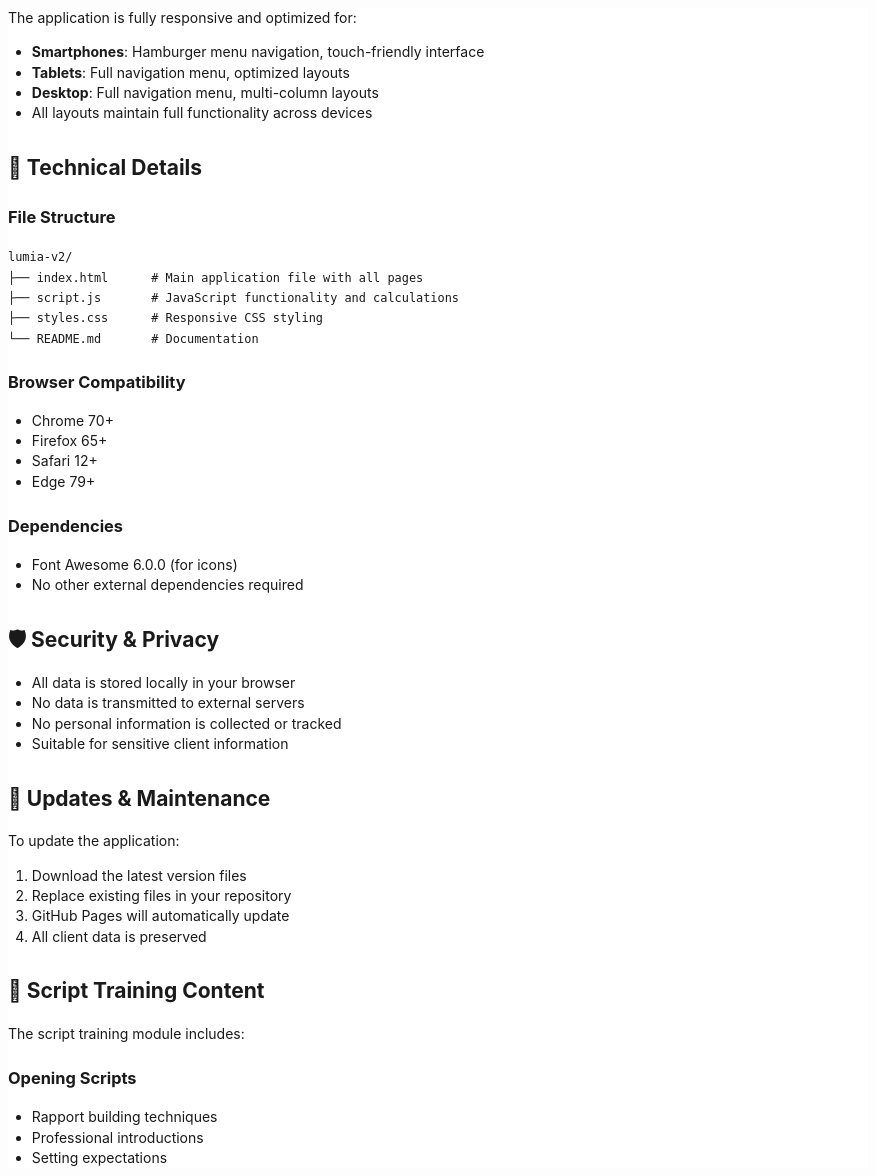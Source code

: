The application is fully responsive and optimized for:
- **Smartphones**: Hamburger menu navigation, touch-friendly interface
- **Tablets**: Full navigation menu, optimized layouts
- **Desktop**: Full navigation menu, multi-column layouts
- All layouts maintain full functionality across devices

## 🔧 Technical Details

### File Structure
```
lumia-v2/
├── index.html      # Main application file with all pages
├── script.js       # JavaScript functionality and calculations
├── styles.css      # Responsive CSS styling
└── README.md       # Documentation
```

### Browser Compatibility
- Chrome 70+
- Firefox 65+
- Safari 12+
- Edge 79+

### Dependencies
- Font Awesome 6.0.0 (for icons)
- No other external dependencies required

## 🛡️ Security & Privacy

- All data is stored locally in your browser
- No data is transmitted to external servers
- No personal information is collected or tracked
- Suitable for sensitive client information

## 🔄 Updates & Maintenance

To update the application:
1. Download the latest version files
2. Replace existing files in your repository
3. GitHub Pages will automatically update
4. All client data is preserved

## 📝 Script Training Content

The script training module includes:

### Opening Scripts
- Rapport building techniques
- Professional introductions
- Setting expectations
=======
The required answer is the run of lines above, starting at the line with "To update the" and ending at the line with "### Opening Scripts", reproduced exactly with both ends.

To update the application:
1. Download the latest version files
2. Replace existing files in your repository
3. GitHub Pages will automatically update
4. All client data is preserved

## 📝 Script Training Content

The script training module includes:

### Opening Scripts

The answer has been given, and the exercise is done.